Description of the task:
Would you please return the lines of the material that contain the word "from"?

Records supplied:
▽

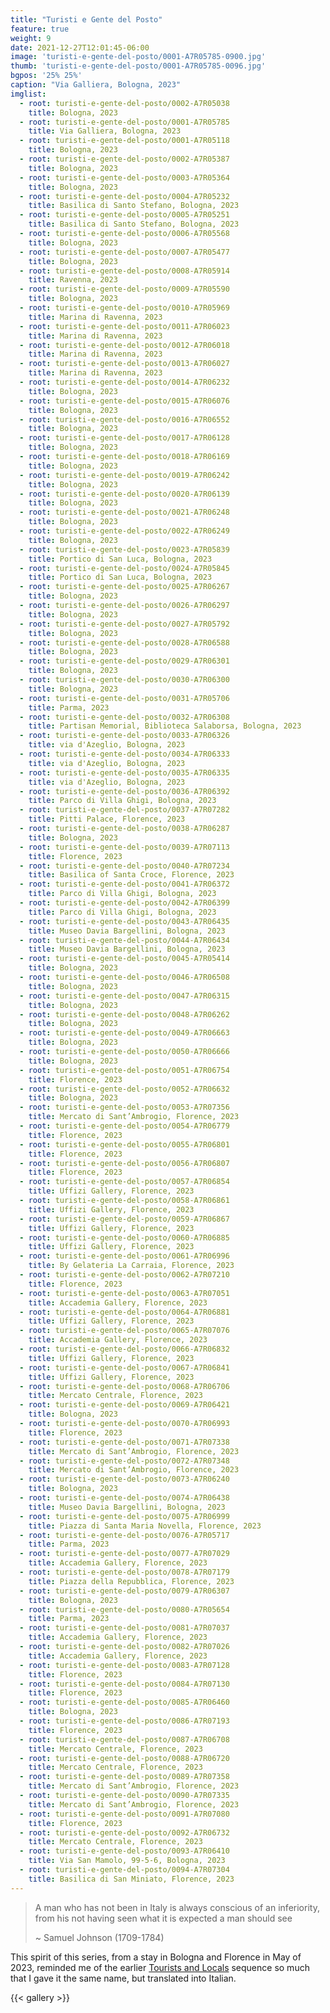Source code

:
 ```yaml
---
title: "Turisti e Gente del Posto"
feature: true
weight: 9
date: 2021-12-27T12:01:45-06:00
image: 'turisti-e-gente-del-posto/0001-A7R05785-0900.jpg'
thumb: 'turisti-e-gente-del-posto/0001-A7R05785-0096.jpg'
bgpos: '25% 25%'
caption: "Via Galliera, Bologna, 2023"
imglist:
  - root: turisti-e-gente-del-posto/0002-A7R05038
    title: Bologna, 2023
  - root: turisti-e-gente-del-posto/0001-A7R05785
    title: Via Galliera, Bologna, 2023
  - root: turisti-e-gente-del-posto/0001-A7R05118
    title: Bologna, 2023
  - root: turisti-e-gente-del-posto/0002-A7R05387
    title: Bologna, 2023
  - root: turisti-e-gente-del-posto/0003-A7R05364
    title: Bologna, 2023
  - root: turisti-e-gente-del-posto/0004-A7R05232
    title: Basilica di Santo Stefano, Bologna, 2023
  - root: turisti-e-gente-del-posto/0005-A7R05251
    title: Basilica di Santo Stefano, Bologna, 2023
  - root: turisti-e-gente-del-posto/0006-A7R05568
    title: Bologna, 2023
  - root: turisti-e-gente-del-posto/0007-A7R05477
    title: Bologna, 2023
  - root: turisti-e-gente-del-posto/0008-A7R05914
    title: Ravenna, 2023
  - root: turisti-e-gente-del-posto/0009-A7R05590
    title: Bologna, 2023
  - root: turisti-e-gente-del-posto/0010-A7R05969
    title: Marina di Ravenna, 2023
  - root: turisti-e-gente-del-posto/0011-A7R06023
    title: Marina di Ravenna, 2023
  - root: turisti-e-gente-del-posto/0012-A7R06018
    title: Marina di Ravenna, 2023
  - root: turisti-e-gente-del-posto/0013-A7R06027
    title: Marina di Ravenna, 2023
  - root: turisti-e-gente-del-posto/0014-A7R06232
    title: Bologna, 2023
  - root: turisti-e-gente-del-posto/0015-A7R06076
    title: Bologna, 2023
  - root: turisti-e-gente-del-posto/0016-A7R06552
    title: Bologna, 2023
  - root: turisti-e-gente-del-posto/0017-A7R06128
    title: Bologna, 2023
  - root: turisti-e-gente-del-posto/0018-A7R06169
    title: Bologna, 2023
  - root: turisti-e-gente-del-posto/0019-A7R06242
    title: Bologna, 2023
  - root: turisti-e-gente-del-posto/0020-A7R06139
    title: Bologna, 2023
  - root: turisti-e-gente-del-posto/0021-A7R06248
    title: Bologna, 2023
  - root: turisti-e-gente-del-posto/0022-A7R06249
    title: Bologna, 2023
  - root: turisti-e-gente-del-posto/0023-A7R05839
    title: Portico di San Luca, Bologna, 2023
  - root: turisti-e-gente-del-posto/0024-A7R05845
    title: Portico di San Luca, Bologna, 2023
  - root: turisti-e-gente-del-posto/0025-A7R06267
    title: Bologna, 2023
  - root: turisti-e-gente-del-posto/0026-A7R06297
    title: Bologna, 2023
  - root: turisti-e-gente-del-posto/0027-A7R05792
    title: Bologna, 2023
  - root: turisti-e-gente-del-posto/0028-A7R06588
    title: Bologna, 2023
  - root: turisti-e-gente-del-posto/0029-A7R06301
    title: Bologna, 2023
  - root: turisti-e-gente-del-posto/0030-A7R06300
    title: Bologna, 2023
  - root: turisti-e-gente-del-posto/0031-A7R05706
    title: Parma, 2023
  - root: turisti-e-gente-del-posto/0032-A7R06308
    title: Partisan Memorial, Biblioteca Salaborsa, Bologna, 2023
  - root: turisti-e-gente-del-posto/0033-A7R06326
    title: via d'Azeglio, Bologna, 2023
  - root: turisti-e-gente-del-posto/0034-A7R06333
    title: via d'Azeglio, Bologna, 2023
  - root: turisti-e-gente-del-posto/0035-A7R06335
    title: via d'Azeglio, Bologna, 2023
  - root: turisti-e-gente-del-posto/0036-A7R06392
    title: Parco di Villa Ghigi, Bologna, 2023
  - root: turisti-e-gente-del-posto/0037-A7R07282
    title: Pitti Palace, Florence, 2023
  - root: turisti-e-gente-del-posto/0038-A7R06287
    title: Bologna, 2023
  - root: turisti-e-gente-del-posto/0039-A7R07113
    title: Florence, 2023
  - root: turisti-e-gente-del-posto/0040-A7R07234
    title: Basilica of Santa Croce, Florence, 2023
  - root: turisti-e-gente-del-posto/0041-A7R06372
    title: Parco di Villa Ghigi, Bologna, 2023
  - root: turisti-e-gente-del-posto/0042-A7R06399
    title: Parco di Villa Ghigi, Bologna, 2023
  - root: turisti-e-gente-del-posto/0043-A7R06435
    title: Museo Davia Bargellini, Bologna, 2023
  - root: turisti-e-gente-del-posto/0044-A7R06434
    title: Museo Davia Bargellini, Bologna, 2023
  - root: turisti-e-gente-del-posto/0045-A7R05414
    title: Bologna, 2023
  - root: turisti-e-gente-del-posto/0046-A7R06508
    title: Bologna, 2023
  - root: turisti-e-gente-del-posto/0047-A7R06315
    title: Bologna, 2023
  - root: turisti-e-gente-del-posto/0048-A7R06262
    title: Bologna, 2023
  - root: turisti-e-gente-del-posto/0049-A7R06663
    title: Bologna, 2023
  - root: turisti-e-gente-del-posto/0050-A7R06666
    title: Bologna, 2023
  - root: turisti-e-gente-del-posto/0051-A7R06754
    title: Florence, 2023
  - root: turisti-e-gente-del-posto/0052-A7R06632
    title: Bologna, 2023
  - root: turisti-e-gente-del-posto/0053-A7R07356
    title: Mercato di Sant’Ambrogio, Florence, 2023
  - root: turisti-e-gente-del-posto/0054-A7R06779
    title: Florence, 2023
  - root: turisti-e-gente-del-posto/0055-A7R06801
    title: Florence, 2023
  - root: turisti-e-gente-del-posto/0056-A7R06807
    title: Florence, 2023
  - root: turisti-e-gente-del-posto/0057-A7R06854
    title: Uffizi Gallery, Florence, 2023
  - root: turisti-e-gente-del-posto/0058-A7R06861
    title: Uffizi Gallery, Florence, 2023
  - root: turisti-e-gente-del-posto/0059-A7R06867
    title: Uffizi Gallery, Florence, 2023
  - root: turisti-e-gente-del-posto/0060-A7R06885
    title: Uffizi Gallery, Florence, 2023
  - root: turisti-e-gente-del-posto/0061-A7R06996
    title: By Gelateria La Carraia, Florence, 2023
  - root: turisti-e-gente-del-posto/0062-A7R07210
    title: Florence, 2023
  - root: turisti-e-gente-del-posto/0063-A7R07051
    title: Accademia Gallery, Florence, 2023
  - root: turisti-e-gente-del-posto/0064-A7R06881
    title: Uffizi Gallery, Florence, 2023
  - root: turisti-e-gente-del-posto/0065-A7R07076
    title: Accademia Gallery, Florence, 2023
  - root: turisti-e-gente-del-posto/0066-A7R06832
    title: Uffizi Gallery, Florence, 2023
  - root: turisti-e-gente-del-posto/0067-A7R06841
    title: Uffizi Gallery, Florence, 2023
  - root: turisti-e-gente-del-posto/0068-A7R06706
    title: Mercato Centrale, Florence, 2023
  - root: turisti-e-gente-del-posto/0069-A7R06421
    title: Bologna, 2023
  - root: turisti-e-gente-del-posto/0070-A7R06993
    title: Florence, 2023
  - root: turisti-e-gente-del-posto/0071-A7R07338
    title: Mercato di Sant’Ambrogio, Florence, 2023
  - root: turisti-e-gente-del-posto/0072-A7R07348
    title: Mercato di Sant’Ambrogio, Florence, 2023
  - root: turisti-e-gente-del-posto/0073-A7R06240
    title: Bologna, 2023
  - root: turisti-e-gente-del-posto/0074-A7R06438
    title: Museo Davia Bargellini, Bologna, 2023
  - root: turisti-e-gente-del-posto/0075-A7R06999
    title: Piazza di Santa Maria Novella, Florence, 2023
  - root: turisti-e-gente-del-posto/0076-A7R05717
    title: Parma, 2023
  - root: turisti-e-gente-del-posto/0077-A7R07029
    title: Accademia Gallery, Florence, 2023
  - root: turisti-e-gente-del-posto/0078-A7R07179
    title: Piazza della Repubblica, Florence, 2023
  - root: turisti-e-gente-del-posto/0079-A7R06307
    title: Bologna, 2023
  - root: turisti-e-gente-del-posto/0080-A7R05654
    title: Parma, 2023
  - root: turisti-e-gente-del-posto/0081-A7R07037
    title: Accademia Gallery, Florence, 2023
  - root: turisti-e-gente-del-posto/0082-A7R07026
    title: Accademia Gallery, Florence, 2023
  - root: turisti-e-gente-del-posto/0083-A7R07128
    title: Florence, 2023
  - root: turisti-e-gente-del-posto/0084-A7R07130
    title: Florence, 2023
  - root: turisti-e-gente-del-posto/0085-A7R06460
    title: Bologna, 2023
  - root: turisti-e-gente-del-posto/0086-A7R07193
    title: Florence, 2023
  - root: turisti-e-gente-del-posto/0087-A7R06708
    title: Mercato Centrale, Florence, 2023
  - root: turisti-e-gente-del-posto/0088-A7R06720
    title: Mercato Centrale, Florence, 2023
  - root: turisti-e-gente-del-posto/0089-A7R07358
    title: Mercato di Sant’Ambrogio, Florence, 2023
  - root: turisti-e-gente-del-posto/0090-A7R07335
    title: Mercato di Sant’Ambrogio, Florence, 2023
  - root: turisti-e-gente-del-posto/0091-A7R07080
    title: Florence, 2023
  - root: turisti-e-gente-del-posto/0092-A7R06732
    title: Mercato Centrale, Florence, 2023
  - root: turisti-e-gente-del-posto/0093-A7R06410
    title: Via San Mamolo, 99-5-6, Bologna, 2023
  - root: turisti-e-gente-del-posto/0094-A7R07304
    title: Basilica di San Miniato, Florence, 2023
---
```


> A man who has not been in Italy is always conscious of an inferiority, from his not having seen what it is expected a man should see
>
> ~ Samuel Johnson (1709-1784)

This spirit of this series, from a stay in Bologna and Florence in May of 2023, reminded me of the earlier 
[Tourists and Locals](/post/tourists-and-locals/) sequence so much that I gave it the same name, but 
translated into Italian.

{{< gallery >}}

△

Problem solution:
> A man who has not been in Italy is always conscious of an inferiority, from his not having seen what it is expected a man should see
This spirit of this series, from a stay in Bologna and Florence in May of 2023, reminded me of the earlier 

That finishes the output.